I guess we need a new PR.

someziggyman commented 2 years ago

WOW! thank you so much for such a detailed reply! Implemented this patch and it works for me! appreciate your help and patience!

dirkf commented 2 years ago

PR #30479 linked above should address all current issues, with this version of the extractor. Please report any issues there.

hessijames79 commented 2 years ago

Looks good so far and just downloaded a small batch of videos that didn't work before.

Menard01 commented 2 years ago

To download on tiktok you only have to right click on the video and chose "Download the video"

dirkf commented 2 years ago

Apparently we now have to pretend to be a mobile phone (Windows: '' -> ""): --user-agent 'Mozilla/5.0 (iPhone; CPU iPhone OS 10_3 like Mac OS X) AppleWebKit/602.1.50 (KHTML, like Gecko) CriOS/56.0.2924.75 Mobile/14E5239e Safari/602.1'

unitof commented 1 year ago

Passing --user-agent 'Mozilla/5.0 (iPhone; CPU iPhone OS 10_3 like Mac OS X) AppleWebKit/602.1.50 (KHTML, like Gecko) CriOS/56.0.2924.75 Mobile/14E5239e Safari/602.1' as suggested by @dirkf got me further, but shortly encountered a different error:

[TikTok] Setting up session
[TikTok] 7193925570105806126: Downloading webpage
ERROR: Unable to extract data; please report this issue on https://yt-dl.org/bug . Make sure you are using the latest version; see  https://yt-dl.org/update  on how to update.

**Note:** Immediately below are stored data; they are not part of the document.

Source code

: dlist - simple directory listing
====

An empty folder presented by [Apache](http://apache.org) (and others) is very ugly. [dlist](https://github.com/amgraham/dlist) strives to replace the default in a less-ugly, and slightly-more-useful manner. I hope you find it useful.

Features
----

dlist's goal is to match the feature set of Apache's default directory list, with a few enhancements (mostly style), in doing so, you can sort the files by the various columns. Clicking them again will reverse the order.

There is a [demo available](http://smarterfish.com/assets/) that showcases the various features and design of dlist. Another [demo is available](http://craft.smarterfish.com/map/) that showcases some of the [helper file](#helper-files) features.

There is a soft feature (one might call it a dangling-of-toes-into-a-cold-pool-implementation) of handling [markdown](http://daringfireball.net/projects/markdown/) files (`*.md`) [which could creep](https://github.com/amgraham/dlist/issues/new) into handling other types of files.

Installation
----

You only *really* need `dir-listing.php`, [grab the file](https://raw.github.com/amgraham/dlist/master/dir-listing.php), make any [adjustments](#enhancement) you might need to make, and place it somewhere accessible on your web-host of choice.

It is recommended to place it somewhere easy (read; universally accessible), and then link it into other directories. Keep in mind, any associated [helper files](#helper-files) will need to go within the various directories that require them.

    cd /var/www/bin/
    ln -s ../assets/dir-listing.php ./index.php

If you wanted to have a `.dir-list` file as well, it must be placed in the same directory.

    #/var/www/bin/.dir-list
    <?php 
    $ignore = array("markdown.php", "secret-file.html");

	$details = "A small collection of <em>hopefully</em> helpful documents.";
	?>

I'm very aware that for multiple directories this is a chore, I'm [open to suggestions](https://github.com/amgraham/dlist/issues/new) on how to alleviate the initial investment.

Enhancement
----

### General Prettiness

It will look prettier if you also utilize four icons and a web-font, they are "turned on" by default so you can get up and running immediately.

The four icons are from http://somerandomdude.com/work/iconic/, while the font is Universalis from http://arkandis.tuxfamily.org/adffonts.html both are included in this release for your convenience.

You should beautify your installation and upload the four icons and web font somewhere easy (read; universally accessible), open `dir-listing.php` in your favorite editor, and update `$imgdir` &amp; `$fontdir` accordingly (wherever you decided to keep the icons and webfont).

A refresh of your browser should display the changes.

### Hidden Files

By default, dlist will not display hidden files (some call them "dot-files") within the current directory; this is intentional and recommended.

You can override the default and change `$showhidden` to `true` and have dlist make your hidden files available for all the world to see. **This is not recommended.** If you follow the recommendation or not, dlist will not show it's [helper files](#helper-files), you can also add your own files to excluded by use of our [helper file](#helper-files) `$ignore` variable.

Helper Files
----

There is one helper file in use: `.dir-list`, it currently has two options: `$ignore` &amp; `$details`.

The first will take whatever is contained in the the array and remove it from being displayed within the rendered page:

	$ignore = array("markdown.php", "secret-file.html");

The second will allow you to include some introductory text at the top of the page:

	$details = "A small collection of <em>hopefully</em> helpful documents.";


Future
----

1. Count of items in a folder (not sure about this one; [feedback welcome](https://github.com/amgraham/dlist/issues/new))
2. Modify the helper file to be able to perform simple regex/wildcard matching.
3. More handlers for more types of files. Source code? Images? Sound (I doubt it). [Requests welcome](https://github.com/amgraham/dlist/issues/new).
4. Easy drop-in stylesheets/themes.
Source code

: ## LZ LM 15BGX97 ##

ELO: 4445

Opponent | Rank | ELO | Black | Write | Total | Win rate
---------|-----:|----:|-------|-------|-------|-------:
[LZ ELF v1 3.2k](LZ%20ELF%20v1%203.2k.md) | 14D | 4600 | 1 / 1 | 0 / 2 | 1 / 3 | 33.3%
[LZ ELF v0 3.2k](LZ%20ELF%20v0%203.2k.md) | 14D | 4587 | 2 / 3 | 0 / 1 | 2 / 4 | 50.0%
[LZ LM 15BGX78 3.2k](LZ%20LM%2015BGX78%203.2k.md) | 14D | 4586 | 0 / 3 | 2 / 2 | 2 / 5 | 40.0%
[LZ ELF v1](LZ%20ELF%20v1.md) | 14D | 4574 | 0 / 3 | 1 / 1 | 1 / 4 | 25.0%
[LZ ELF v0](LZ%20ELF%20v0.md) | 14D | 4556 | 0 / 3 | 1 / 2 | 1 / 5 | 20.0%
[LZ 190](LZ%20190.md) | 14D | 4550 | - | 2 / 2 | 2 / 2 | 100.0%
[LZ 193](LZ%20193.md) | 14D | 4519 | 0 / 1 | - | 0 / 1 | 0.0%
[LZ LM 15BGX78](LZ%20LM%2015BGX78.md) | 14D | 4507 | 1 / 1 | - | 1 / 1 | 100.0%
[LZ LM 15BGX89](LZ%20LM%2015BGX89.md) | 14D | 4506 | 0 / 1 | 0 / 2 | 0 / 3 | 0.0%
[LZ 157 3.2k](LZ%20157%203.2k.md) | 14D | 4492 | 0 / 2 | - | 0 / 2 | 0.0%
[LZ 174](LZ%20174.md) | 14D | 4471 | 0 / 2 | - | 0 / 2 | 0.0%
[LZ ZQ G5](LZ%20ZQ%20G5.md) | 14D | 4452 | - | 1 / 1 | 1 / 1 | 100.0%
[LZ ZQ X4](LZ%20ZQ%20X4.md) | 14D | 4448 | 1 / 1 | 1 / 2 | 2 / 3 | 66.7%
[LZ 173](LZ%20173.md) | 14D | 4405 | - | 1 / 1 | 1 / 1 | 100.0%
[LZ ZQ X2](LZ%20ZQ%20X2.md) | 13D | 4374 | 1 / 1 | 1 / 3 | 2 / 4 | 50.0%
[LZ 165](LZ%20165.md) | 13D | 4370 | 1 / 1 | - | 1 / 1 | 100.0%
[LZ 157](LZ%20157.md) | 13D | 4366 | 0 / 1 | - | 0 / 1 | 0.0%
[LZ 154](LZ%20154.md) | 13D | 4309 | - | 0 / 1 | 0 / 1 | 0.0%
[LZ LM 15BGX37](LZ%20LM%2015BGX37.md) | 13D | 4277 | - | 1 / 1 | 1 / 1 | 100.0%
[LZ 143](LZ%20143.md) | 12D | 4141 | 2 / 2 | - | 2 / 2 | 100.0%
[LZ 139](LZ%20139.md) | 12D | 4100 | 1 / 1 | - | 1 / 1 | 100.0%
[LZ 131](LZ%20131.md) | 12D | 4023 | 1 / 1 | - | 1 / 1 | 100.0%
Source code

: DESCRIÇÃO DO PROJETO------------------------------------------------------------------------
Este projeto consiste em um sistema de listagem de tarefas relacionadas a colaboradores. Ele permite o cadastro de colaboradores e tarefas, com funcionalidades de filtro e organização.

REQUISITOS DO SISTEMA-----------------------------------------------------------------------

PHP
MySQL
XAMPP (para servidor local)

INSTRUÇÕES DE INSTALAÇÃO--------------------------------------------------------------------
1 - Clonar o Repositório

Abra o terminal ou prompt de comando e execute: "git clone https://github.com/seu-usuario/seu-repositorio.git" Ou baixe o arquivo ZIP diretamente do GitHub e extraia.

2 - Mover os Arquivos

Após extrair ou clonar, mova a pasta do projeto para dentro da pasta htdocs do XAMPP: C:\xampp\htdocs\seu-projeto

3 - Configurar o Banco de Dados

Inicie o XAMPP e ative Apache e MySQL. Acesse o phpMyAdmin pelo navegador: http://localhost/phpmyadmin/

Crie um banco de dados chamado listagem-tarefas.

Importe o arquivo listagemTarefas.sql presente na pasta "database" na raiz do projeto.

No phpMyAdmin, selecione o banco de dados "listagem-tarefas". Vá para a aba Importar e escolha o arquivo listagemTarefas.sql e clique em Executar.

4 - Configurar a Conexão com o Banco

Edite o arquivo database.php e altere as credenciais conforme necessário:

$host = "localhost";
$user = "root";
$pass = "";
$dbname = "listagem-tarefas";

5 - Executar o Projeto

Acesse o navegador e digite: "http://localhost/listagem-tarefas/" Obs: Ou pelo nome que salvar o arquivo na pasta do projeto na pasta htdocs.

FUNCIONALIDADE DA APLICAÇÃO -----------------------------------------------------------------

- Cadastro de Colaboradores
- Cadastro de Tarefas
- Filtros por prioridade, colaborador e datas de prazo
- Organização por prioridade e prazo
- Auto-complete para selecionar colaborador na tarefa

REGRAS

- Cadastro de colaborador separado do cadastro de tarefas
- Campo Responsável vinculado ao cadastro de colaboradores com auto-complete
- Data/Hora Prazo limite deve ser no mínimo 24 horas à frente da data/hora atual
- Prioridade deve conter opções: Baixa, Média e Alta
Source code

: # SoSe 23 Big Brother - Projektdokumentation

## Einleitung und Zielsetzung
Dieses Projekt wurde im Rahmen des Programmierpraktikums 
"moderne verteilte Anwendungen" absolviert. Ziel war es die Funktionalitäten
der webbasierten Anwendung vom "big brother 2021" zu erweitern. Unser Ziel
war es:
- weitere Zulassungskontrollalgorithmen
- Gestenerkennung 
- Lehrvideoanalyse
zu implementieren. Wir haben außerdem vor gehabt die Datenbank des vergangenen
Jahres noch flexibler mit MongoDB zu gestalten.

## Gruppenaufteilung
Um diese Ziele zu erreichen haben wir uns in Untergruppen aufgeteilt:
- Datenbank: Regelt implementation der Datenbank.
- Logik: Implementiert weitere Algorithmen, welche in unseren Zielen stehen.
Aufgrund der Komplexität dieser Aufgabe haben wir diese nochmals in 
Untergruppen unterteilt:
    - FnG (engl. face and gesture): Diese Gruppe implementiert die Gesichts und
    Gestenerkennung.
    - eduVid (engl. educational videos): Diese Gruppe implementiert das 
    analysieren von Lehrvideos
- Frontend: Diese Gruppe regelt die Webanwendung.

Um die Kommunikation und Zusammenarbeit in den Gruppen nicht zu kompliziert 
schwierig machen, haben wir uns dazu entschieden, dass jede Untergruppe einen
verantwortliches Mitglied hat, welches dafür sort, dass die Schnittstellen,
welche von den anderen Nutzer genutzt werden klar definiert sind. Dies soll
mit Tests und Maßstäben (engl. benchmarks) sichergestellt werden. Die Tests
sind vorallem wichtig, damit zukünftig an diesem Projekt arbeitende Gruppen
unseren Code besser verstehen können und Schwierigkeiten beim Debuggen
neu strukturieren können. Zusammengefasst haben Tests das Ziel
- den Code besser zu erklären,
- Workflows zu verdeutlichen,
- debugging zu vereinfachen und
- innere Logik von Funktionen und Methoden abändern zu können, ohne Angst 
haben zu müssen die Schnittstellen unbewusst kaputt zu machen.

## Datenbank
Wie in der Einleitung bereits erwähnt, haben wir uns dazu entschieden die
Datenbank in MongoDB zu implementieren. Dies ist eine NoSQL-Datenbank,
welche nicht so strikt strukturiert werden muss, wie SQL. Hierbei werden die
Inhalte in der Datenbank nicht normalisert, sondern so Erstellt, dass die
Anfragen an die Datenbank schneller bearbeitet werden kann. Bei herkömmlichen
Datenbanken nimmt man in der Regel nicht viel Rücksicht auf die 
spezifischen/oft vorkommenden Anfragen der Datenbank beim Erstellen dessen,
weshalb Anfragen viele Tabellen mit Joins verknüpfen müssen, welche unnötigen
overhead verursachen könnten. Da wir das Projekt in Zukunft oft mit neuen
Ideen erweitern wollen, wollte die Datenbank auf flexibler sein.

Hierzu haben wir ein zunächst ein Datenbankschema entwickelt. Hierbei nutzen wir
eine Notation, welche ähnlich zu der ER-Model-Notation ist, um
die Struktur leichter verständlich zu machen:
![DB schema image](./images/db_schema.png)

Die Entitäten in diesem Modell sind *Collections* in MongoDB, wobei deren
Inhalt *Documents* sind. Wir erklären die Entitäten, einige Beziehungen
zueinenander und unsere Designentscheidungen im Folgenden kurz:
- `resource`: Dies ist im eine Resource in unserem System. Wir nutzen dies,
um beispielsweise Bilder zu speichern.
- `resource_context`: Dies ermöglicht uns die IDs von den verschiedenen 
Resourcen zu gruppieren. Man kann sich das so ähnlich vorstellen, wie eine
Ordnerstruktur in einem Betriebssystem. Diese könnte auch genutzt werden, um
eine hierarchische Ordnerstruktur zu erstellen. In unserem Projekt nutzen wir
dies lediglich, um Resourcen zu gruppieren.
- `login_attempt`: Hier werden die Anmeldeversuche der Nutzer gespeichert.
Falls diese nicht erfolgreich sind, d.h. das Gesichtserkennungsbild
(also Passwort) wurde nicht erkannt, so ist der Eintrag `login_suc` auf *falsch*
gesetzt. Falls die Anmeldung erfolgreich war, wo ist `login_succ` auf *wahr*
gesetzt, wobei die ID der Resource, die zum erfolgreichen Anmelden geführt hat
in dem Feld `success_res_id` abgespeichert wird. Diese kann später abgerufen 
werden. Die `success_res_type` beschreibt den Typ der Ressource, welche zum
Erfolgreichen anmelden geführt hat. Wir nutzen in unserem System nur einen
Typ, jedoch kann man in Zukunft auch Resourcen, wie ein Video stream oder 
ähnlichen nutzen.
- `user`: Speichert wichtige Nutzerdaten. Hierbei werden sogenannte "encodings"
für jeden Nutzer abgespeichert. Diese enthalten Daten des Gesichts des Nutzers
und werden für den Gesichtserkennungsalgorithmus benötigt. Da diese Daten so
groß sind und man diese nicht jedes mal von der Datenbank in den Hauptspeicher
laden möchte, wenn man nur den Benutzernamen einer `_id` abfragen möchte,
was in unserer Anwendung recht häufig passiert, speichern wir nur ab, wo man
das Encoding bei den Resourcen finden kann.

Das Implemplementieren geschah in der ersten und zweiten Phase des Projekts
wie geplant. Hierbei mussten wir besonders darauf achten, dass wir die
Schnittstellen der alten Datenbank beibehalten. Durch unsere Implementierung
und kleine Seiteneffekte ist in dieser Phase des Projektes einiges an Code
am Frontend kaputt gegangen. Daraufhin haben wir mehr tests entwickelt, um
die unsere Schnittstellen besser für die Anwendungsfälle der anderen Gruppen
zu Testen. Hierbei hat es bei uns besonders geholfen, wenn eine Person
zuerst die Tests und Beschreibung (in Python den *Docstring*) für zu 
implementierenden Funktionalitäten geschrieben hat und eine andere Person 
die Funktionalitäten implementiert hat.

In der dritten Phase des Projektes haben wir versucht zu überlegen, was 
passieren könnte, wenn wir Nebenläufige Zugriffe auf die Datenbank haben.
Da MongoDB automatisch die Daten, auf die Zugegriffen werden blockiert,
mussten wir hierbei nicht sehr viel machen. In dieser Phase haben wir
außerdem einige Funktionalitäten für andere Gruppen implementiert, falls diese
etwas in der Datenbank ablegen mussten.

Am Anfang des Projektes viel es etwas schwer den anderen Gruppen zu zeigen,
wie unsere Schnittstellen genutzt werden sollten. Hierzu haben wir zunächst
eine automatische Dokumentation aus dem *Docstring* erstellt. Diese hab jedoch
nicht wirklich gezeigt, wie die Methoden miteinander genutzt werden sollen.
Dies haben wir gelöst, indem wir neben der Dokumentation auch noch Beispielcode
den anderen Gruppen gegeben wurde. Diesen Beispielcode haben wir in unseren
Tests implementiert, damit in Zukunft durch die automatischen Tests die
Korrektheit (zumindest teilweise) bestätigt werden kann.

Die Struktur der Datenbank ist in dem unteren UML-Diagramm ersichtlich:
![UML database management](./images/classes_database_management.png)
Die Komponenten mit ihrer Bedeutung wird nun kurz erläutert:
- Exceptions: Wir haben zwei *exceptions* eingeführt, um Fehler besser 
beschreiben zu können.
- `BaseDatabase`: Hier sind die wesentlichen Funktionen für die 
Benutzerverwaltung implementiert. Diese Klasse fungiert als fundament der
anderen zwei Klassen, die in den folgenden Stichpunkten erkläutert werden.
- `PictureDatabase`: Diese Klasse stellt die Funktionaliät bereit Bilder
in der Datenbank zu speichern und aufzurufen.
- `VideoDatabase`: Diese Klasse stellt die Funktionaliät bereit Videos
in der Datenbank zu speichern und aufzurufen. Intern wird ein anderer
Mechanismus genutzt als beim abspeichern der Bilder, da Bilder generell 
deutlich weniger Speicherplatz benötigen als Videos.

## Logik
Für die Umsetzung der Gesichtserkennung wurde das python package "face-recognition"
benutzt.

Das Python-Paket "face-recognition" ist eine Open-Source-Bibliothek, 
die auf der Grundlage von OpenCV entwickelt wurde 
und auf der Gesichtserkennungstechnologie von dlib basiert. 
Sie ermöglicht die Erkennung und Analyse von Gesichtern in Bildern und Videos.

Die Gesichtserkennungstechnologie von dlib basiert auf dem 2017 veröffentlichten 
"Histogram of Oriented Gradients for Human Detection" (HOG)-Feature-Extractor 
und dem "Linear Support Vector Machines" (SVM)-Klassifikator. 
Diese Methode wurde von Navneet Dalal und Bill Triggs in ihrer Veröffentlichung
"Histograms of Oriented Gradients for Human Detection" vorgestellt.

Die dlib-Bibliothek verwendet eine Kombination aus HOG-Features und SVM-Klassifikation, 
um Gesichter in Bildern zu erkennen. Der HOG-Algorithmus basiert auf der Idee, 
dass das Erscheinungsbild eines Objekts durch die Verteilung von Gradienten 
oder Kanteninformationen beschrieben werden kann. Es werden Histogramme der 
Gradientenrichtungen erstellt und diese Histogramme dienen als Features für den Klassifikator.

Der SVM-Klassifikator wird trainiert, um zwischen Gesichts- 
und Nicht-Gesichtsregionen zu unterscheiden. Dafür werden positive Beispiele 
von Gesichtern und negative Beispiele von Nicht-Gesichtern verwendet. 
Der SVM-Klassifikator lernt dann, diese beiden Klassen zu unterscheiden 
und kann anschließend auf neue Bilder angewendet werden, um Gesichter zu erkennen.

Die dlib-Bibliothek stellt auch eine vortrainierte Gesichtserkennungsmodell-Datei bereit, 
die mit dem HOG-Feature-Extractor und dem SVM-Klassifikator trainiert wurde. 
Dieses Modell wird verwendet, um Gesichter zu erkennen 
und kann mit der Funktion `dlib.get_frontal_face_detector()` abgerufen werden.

Be sure to call youtube-dl with the --verbose flag and include its complete output.
--verbose
youtube-dl https://www.tiktok.com/@special_head/video/7193925570105806126/ --user-agent 'Mozilla/5.0 (iPhone; CPU iPhone OS 10_3 like Mac OS X) AppleWebKit/602.1.50 (KHTML, like Gecko) CriOS/56.0.2924.75 Mobile/14E5239e Safari/602.1' --verbose
[debug] System config: []
[debug] User config: []
[debug] Custom config: []
[debug] Command-line args: ['https://www.tiktok.com/@special_head/video/7193925570105806126/', '--user-agent', 'Mozilla/5.0 (iPhone; CPU iPhone OS 10_3 like Mac OS X) AppleWebKit/602.1.50 (KHTML, like Gecko) CriOS/56.0.2924.75 Mobile/14E5239e Safari/602.1', '--verbose']
[debug] Encodings: locale UTF-8, fs utf-8, out utf-8, pref UTF-8
[debug] youtube-dl version 2021.12.17
[debug] Git HEAD: 4b3d64d30
[debug] Python version 3.11.1 (CPython) - macOS-13.2-arm64-arm-64bit
[debug] exe versions: ffmpeg 5.1.2, ffprobe 5.1.2, rtmpdump 2.4
[debug] Proxy map: {}
[TikTok] Setting up session
[TikTok] 7193925570105806126: Downloading webpage
ERROR: Unable to extract data; please report this issue on https://yt-dl.org/bug . Make sure you are using the latest version; see  https://yt-dl.org/update  on how to update. Be sure to call youtube-dl with the --verbose flag and include its complete output.
Traceback (most recent call last):
  File "/opt/homebrew/Cellar/youtube-dl/2021.12.17/libexec/lib/python3.11/site-packages/youtube_dl/YoutubeDL.py", line 815, in wrapper
    return func(self, *args, **kwargs)
           ^^^^^^^^^^^^^^^^^^^^^^^^^^^
  File "/opt/homebrew/Cellar/youtube-dl/2021.12.17/libexec/lib/python3.11/site-packages/youtube_dl/YoutubeDL.py", line 836, in __extract_info
    ie_result = ie.extract(url)
                ^^^^^^^^^^^^^^^
  File "/opt/homebrew/Cellar/youtube-dl/2021.12.17/libexec/lib/python3.11/site-packages/youtube_dl/extractor/common.py", line 534, in extract
    ie_result = self._real_extract(url)
                ^^^^^^^^^^^^^^^^^^^^^^^
  File "/opt/homebrew/Cellar/youtube-dl/2021.12.17/libexec/lib/python3.11/site-packages/youtube_dl/extractor/tiktok.py", line 110, in _real_extract
    page_props = self._parse_json(self._search_regex(
                                  ^^^^^^^^^^^^^^^^^^^
  File "/opt/homebrew/Cellar/youtube-dl/2021.12.17/libexec/lib/python3.11/site-packages/youtube_dl/extractor/common.py", line 1012, in _search_regex
    raise RegexNotFoundError('Unable to extract %s' % _name)
youtube_dl.utils.RegexNotFoundError: Unable to extract data; please report this issue on https://yt-dl.org/bug . Make sure you are using the latest version; see  https://yt-dl.org/update  on how to update. Be sure to call youtube-dl with the --verbose flag and include its complete output.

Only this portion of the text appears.